Réseau École Buissonnière-Pédagogie Freinet (soutien financier et livraison de fournitures en aide aux enfants précaires) ;

actions solidaires à Lesbos (nombreuses initiatives depuis mars et, surtout, après l’incendie du sinistre camp de Moria il y a quelques jours et l’errance de nombreuses familles en difficultés).

Une fois de plus, c’est le mouvement social qui est en première ligne de la solidarité, dans l’autogestion et l’horizontalité (cuisine sociale L’Autre Humain, septembre 2020, Lesbos)

Parmi nos autres initiatives, nous avons fait livrer à Athènes plusieurs tonnes de fruits et légumes invendus en Crète (conséquence de la forte baisse du tourisme), notamment des centaines de kilos de tomates et d’oranges qui ont été livrées à la cuisine sociale l’Autre Humain, au squat de réfugiés Notara 26 et au K*Vox pour les militants les plus précaires.

Ces derniers jours, nous avons renforcé le financement de la cuisine sociale à Mytilène, en soutien aux nombreuses victimes de Moria, épaulé par le déplacement de l’Autre Humain à Lesbos (plus de 2500 repas servis par jour dans l’autogestion, l’entraide horizontale et le refus de toute convention avec les autorités responsables de ces politiques infâmes). Nos camarades sur place nous signalent que l’aide est encore très insuffisante pour l’instant et que nous devons essayer de l’amplifier au plus vite.

Certains membres du convoi de septembre 2020 ne cachent pas leurs visages… et leur joie de participer à l’entraide directe et sans frontières !

Ce vendredi 25 septembre, nous serons bien évidemment à nouveau à Exarcheia pour le cinquième anniversaire du squat Notara 26, aux côtés des réfugiés et des solidaires (dont plusieurs d’entre nous font partie à longueur d’année). Il faut savoir que depuis le début de l’offensive du gouvernement Mitsotakis contre les squats à Exarcheia, de nombreux membres des convois passés sont revenus à plusieurs reprises pour participer à la protection du lieu et aux tours de garde nuits et jours, sans discontinuer, depuis juillet 2019. Certains sont même restés plusieurs mois d’affilée sur place.

Le Notara 26 reste le premier et le dernier squat de réfugiés qui résiste encore dans le quartier d’Exarcheia, en lien avec beaucoup d’autres luttes et avec les principaux squats politiques du quartier (K*Vox et Lela Karagianni)

Nous sommes également en train de cofonder plusieurs bibliothèques sociales et ressourceries en Crète. Des espaces gratuits et accessibles à tous, dans des villages et des petites villes, pour participer à transformer l’imaginaire social et mieux faire comprendre ce que nous proposons pour sortir de l’impasse du capitalisme et de la société autoritaire.
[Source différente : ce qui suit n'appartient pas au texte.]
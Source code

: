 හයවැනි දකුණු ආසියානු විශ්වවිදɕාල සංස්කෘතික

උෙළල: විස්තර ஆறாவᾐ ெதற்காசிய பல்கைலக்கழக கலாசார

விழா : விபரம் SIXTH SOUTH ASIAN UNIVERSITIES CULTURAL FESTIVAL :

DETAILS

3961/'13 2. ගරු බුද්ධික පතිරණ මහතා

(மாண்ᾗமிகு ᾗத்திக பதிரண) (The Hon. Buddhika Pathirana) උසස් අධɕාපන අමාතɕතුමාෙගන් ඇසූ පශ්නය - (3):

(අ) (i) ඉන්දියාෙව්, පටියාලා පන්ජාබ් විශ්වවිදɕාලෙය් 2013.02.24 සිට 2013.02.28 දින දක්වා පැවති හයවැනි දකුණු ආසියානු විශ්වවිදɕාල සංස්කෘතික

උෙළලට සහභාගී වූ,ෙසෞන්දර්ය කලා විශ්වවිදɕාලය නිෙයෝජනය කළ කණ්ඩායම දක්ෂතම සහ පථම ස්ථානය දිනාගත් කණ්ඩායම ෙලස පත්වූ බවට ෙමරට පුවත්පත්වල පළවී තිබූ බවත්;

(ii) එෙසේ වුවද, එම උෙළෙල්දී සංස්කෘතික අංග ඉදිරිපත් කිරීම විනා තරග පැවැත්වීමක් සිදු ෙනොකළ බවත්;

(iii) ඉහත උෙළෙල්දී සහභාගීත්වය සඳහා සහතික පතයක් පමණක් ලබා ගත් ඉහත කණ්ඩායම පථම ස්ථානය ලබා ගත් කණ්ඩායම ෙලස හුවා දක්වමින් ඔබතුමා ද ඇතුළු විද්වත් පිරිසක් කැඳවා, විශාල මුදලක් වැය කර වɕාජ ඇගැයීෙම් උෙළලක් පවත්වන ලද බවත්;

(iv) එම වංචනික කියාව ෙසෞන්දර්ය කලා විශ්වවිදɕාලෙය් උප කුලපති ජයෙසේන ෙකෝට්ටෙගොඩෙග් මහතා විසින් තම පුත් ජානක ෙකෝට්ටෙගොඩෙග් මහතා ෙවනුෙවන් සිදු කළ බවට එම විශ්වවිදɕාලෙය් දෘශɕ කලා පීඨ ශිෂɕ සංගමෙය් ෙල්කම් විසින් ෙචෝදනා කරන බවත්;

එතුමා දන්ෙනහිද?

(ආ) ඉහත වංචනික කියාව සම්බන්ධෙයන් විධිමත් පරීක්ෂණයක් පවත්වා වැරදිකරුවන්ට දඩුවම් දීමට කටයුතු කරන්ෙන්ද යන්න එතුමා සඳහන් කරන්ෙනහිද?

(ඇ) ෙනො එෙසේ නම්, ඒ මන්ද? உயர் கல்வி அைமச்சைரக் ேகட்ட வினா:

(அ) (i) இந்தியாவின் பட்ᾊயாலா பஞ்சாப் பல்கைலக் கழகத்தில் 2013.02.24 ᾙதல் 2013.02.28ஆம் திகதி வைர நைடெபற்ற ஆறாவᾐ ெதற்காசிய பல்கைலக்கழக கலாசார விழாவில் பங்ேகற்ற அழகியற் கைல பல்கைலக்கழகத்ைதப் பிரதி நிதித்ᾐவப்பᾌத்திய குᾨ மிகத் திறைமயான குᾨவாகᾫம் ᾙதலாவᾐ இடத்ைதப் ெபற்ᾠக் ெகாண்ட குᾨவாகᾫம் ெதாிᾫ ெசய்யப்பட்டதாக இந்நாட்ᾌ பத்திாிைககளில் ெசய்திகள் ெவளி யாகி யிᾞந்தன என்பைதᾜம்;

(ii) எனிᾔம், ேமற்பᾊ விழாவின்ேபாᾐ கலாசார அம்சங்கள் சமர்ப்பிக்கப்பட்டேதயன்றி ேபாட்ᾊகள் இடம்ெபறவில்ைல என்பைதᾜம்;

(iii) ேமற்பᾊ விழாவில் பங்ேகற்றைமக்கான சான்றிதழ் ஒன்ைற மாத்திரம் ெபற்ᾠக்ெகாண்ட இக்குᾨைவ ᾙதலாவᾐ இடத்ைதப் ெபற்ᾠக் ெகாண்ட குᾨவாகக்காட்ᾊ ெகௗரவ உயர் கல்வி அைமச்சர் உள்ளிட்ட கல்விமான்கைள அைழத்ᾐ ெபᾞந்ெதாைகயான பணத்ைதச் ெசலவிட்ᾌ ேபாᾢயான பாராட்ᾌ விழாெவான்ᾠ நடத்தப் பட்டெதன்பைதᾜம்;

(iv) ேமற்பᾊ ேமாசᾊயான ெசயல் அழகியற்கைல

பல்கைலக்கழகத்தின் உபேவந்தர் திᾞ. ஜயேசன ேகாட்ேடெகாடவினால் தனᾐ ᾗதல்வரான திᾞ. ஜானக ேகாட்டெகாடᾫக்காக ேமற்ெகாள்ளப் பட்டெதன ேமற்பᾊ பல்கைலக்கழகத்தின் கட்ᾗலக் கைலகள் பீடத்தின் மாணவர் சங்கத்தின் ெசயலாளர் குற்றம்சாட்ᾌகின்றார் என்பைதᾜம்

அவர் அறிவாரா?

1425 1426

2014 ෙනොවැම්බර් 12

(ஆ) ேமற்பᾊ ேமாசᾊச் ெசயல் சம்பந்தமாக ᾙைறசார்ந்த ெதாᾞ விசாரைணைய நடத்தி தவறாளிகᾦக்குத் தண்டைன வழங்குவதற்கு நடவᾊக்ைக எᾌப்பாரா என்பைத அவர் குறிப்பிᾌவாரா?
Voilà pour ce premier bilan de la situation.

Si vous voulez nous aider dans toutes ces initiatives, c’est le moment. Car plusieurs des actions et lieux évoqués ont besoin d’un renfort urgent de l’aide apportée. Surtout :

  • Les actions solidaires à Lesbos
  • La cuisine sociale L’Autre Humain
  • Le squat de réfugiés Notara 26 à Exarcheia
  • Les actions et créations de lieux en Crète
  • Les compagnons de luttes poursuivis (frais de Justice)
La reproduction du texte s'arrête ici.